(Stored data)

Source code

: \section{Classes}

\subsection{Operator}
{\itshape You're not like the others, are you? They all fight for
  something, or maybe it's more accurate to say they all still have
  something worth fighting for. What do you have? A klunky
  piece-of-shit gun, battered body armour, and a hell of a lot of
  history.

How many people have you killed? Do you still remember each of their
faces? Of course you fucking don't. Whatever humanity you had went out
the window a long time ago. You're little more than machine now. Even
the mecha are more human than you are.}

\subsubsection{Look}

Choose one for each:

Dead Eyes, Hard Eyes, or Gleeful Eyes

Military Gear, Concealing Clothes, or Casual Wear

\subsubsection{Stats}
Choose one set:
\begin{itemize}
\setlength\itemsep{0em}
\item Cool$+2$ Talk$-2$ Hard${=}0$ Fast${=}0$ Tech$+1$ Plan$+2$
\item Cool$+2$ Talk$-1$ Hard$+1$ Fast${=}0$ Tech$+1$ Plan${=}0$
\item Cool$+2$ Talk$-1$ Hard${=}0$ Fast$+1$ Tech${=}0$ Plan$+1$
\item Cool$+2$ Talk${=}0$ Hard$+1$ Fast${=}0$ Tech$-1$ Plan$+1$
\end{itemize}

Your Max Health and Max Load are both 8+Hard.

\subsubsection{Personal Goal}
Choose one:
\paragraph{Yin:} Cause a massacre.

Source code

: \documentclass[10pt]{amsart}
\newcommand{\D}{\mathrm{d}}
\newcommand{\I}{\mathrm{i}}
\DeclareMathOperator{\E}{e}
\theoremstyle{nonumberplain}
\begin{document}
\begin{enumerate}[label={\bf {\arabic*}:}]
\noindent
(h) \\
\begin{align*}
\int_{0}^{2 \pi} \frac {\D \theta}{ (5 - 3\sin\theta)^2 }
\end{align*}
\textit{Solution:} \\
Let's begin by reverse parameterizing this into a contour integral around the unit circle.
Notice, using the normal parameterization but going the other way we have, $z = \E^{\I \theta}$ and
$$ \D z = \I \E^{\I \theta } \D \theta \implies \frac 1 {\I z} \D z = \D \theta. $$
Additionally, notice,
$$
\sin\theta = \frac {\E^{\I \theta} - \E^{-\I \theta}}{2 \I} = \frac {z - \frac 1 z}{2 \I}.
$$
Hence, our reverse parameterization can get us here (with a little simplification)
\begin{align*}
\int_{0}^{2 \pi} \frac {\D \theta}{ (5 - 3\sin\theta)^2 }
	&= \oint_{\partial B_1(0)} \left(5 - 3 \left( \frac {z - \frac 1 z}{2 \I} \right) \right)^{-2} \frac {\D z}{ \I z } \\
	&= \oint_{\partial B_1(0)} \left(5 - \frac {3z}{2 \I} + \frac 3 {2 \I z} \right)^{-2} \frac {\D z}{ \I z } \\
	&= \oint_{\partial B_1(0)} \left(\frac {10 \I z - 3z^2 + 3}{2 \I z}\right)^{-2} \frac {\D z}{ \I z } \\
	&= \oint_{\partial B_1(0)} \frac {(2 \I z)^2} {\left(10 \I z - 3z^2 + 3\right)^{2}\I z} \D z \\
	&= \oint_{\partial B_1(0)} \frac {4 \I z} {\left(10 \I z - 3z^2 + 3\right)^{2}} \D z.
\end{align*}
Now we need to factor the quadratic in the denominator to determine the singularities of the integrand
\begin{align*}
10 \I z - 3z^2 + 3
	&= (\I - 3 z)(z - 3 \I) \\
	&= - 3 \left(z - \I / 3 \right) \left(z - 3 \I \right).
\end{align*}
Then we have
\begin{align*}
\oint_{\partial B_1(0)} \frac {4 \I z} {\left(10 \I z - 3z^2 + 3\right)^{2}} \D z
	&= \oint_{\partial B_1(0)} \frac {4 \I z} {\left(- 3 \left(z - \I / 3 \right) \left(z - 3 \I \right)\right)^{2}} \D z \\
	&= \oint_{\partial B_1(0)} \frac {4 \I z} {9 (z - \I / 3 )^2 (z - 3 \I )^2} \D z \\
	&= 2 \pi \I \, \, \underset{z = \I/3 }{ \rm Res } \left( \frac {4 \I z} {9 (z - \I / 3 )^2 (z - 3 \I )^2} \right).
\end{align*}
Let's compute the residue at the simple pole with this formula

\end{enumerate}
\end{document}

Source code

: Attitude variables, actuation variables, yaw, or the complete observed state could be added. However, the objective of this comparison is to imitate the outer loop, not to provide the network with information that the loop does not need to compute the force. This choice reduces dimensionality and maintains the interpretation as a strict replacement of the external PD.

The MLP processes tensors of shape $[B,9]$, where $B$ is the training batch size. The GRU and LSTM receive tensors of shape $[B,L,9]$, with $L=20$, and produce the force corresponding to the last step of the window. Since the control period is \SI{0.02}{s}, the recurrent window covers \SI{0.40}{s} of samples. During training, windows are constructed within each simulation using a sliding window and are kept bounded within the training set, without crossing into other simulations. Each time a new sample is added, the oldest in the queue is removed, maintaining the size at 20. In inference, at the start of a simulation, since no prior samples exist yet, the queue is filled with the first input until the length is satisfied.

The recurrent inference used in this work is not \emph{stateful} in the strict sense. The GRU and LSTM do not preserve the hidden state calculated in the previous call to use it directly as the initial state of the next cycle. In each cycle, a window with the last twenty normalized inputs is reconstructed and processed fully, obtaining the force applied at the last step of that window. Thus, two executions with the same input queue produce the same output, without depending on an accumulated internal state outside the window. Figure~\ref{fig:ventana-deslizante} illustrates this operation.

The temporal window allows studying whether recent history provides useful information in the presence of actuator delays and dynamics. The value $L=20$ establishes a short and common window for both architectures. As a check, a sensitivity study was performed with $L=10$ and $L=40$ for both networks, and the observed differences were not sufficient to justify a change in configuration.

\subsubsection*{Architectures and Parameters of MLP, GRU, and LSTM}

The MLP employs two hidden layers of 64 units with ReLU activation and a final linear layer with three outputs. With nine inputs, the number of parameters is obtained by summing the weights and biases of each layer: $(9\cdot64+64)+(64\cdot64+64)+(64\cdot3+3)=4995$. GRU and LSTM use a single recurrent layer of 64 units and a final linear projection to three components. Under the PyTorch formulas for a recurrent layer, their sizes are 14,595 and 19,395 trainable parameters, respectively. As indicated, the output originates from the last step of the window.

» **Task item**
Using the data above, return each line that includes the word "history".

» **Exercise solution**
  history.
The temporal window allows studying whether recent history provides useful information in the presence of actuator delays and dynamics. The value $L=20$ establishes a short and common window for both architectures. As a check, a sensitivity study was performed with $L=10$ and $L=40$ for both networks, and the observed differences were not sufficient to justify a change in configuration.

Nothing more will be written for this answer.